Diversité des usages, des stratégies d’appropriation. L’ipad peut tout à fait être un excellent outil de lecture, ou pas. Encore faut-il savoir de quelle lecture on parle, pour qui et pour quoi. Mais que sait-on au juste des pratiques ? A lire l’excellent article d’Hubert, on se rend vite compte que le sujet est émergent, le recul manque, les usages sont très différents d’un groupe à l’autre, sans même parler du fait que les études portent bien trop souvent sur des usages universitaires liés à la recherche. En fait, tout le monde a un avis sur la lecture numérique, mais rares sont ceux qui ont observé la réelle diversité des usages (et ceux-là même sont perplexes!).

Quant au web, les sociologues qui se sont penchés sur les pratiques d’usagers face à l’information démontrent que l’audience est fragmentée. Par exemple, l’étude sur « les usages sociaux de l’actualité » (lien payant), de Fabien Granjon et Aurélien Le Foulgoc, (cité par Narvic ici) montre que :

« L’écosystème médiatique et informationnel se complexifie ainsi notoirement, tant en amont (production diffusion), qu’en aval (réception) et se trouve structurellement fragmenté. A la profusion des programmes et des contenus mis à disposition, viennent se greffer de nouveaux usages (multi-écrans, délinéarisation, agrégation de contenus, etc.) qui tendent à déplacer les routines et les expériences informationnelles et à faire bifurquer les trajectoires d’usage des individus. »

C’est bien ce qui permet de dire que la condamnation d’UN outil (l’Ipad) au nom d’UN usage (celui de la consommation d’information supposée passive) manque singulièrement de complexité.

L’ipad = interfaces

Qu’est-ce qui change vraiment alors avec l’Ipad ? Josselin Raguenet de Saint Albin dans l’article pré-cité :

Actuellement, les versions web des journaux par exemple n’apportent que peu en terme d’ergonomie du contenu, certes on y a gagné en transversalité de l’information, mais les moyens d’interagir restent basiques.

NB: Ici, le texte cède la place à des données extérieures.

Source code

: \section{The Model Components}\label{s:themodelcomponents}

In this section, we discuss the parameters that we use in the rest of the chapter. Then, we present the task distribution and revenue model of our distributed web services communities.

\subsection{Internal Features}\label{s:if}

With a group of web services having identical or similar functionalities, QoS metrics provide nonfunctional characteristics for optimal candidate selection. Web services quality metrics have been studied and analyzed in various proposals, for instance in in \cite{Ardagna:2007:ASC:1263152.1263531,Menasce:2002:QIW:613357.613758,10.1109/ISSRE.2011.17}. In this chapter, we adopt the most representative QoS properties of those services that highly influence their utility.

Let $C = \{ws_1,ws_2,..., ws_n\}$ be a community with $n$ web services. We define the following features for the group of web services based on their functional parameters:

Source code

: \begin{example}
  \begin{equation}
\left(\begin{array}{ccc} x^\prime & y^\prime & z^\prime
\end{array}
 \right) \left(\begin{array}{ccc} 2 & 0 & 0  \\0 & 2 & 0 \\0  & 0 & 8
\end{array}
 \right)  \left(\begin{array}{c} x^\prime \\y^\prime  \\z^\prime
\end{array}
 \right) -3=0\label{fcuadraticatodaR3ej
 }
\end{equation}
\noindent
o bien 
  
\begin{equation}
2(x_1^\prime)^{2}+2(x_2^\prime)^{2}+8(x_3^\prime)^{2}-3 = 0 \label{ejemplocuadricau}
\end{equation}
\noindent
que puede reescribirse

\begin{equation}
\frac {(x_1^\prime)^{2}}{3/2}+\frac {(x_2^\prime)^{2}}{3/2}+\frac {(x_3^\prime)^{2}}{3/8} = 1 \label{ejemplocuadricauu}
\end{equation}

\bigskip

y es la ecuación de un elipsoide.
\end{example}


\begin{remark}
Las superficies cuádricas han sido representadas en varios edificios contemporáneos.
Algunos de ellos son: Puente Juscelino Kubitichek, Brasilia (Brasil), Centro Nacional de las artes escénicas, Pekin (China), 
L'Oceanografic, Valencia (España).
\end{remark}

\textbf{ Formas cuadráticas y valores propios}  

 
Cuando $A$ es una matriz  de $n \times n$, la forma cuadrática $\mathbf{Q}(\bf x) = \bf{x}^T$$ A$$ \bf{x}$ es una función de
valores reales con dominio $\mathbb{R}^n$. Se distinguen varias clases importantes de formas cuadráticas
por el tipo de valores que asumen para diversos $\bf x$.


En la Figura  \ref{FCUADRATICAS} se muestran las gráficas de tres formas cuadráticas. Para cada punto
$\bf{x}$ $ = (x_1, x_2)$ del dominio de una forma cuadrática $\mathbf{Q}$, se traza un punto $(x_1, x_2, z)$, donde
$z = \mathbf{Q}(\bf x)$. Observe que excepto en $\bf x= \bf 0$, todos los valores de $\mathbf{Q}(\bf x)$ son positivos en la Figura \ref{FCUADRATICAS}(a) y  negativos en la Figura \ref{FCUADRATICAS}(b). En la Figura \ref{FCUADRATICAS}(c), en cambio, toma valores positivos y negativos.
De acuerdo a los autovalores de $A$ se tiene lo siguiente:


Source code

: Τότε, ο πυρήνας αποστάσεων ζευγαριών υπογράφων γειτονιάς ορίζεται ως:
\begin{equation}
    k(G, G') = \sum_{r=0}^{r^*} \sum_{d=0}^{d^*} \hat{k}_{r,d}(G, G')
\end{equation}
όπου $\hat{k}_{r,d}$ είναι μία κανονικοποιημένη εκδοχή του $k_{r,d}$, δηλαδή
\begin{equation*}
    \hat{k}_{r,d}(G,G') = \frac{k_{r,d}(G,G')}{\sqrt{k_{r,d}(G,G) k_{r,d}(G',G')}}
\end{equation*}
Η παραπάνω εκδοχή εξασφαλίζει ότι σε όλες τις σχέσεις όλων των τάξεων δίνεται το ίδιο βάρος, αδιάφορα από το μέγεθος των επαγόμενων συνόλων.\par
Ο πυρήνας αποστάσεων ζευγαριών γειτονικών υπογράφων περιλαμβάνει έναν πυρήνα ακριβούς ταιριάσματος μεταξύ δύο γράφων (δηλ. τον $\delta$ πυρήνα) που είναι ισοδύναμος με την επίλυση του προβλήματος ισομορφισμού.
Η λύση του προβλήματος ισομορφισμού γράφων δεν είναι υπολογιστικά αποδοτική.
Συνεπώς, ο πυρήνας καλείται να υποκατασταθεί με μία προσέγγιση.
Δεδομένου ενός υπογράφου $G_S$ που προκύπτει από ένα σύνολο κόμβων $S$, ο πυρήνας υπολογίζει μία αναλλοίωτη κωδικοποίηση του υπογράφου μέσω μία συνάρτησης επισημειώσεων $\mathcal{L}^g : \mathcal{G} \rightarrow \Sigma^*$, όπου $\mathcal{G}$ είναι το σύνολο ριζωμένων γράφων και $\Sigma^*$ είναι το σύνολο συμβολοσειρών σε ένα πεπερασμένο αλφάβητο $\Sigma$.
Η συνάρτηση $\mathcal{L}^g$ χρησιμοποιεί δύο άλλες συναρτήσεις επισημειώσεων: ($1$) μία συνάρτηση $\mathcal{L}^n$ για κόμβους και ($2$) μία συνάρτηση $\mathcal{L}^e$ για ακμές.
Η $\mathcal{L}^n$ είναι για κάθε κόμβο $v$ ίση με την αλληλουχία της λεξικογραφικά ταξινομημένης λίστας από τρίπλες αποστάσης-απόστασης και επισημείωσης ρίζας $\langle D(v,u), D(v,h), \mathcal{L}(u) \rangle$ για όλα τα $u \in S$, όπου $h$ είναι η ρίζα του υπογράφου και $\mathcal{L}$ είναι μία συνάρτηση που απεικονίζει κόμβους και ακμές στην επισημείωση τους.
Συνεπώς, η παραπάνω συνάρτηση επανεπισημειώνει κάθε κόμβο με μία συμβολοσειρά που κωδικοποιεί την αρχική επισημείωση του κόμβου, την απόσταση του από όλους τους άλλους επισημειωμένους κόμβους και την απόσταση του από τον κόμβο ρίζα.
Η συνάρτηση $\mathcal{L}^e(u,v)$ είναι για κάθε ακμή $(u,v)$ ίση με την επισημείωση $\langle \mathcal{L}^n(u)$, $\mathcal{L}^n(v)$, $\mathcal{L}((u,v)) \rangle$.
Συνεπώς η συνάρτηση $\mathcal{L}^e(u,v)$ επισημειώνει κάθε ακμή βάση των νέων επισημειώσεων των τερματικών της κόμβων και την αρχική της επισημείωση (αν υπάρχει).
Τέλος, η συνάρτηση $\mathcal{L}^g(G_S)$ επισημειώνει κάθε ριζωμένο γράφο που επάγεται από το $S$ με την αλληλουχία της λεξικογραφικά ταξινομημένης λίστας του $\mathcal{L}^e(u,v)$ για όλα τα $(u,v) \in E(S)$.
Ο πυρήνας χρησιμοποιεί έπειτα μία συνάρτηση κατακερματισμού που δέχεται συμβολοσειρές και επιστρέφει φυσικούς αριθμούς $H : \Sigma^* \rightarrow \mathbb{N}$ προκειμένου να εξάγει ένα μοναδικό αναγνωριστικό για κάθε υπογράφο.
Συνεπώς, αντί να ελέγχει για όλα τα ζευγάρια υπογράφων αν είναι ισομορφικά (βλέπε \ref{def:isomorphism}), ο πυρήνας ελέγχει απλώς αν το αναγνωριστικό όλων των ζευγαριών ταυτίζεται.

Les pages d’accueil sont d’immenses fourre-tout où chaque section bataille pour des pouces carré de pixels à l’écran, il semble qu’il soit impossible de voir tous les contenus produits, sans parler des bannières Flash qui viennent littéralement polluer la lecture… comptez avec ça qu’il faut naviguer à la souris, passer son temps sur les boutons “précédent”/”suivant” du navigateur, ajuster la taille des polices (par défaut basée sur une résolution de fenêtre de 800×600 ce qui correspond aux écrans du millénaire précédent !), jouer de l’ascenseur constamment… (…)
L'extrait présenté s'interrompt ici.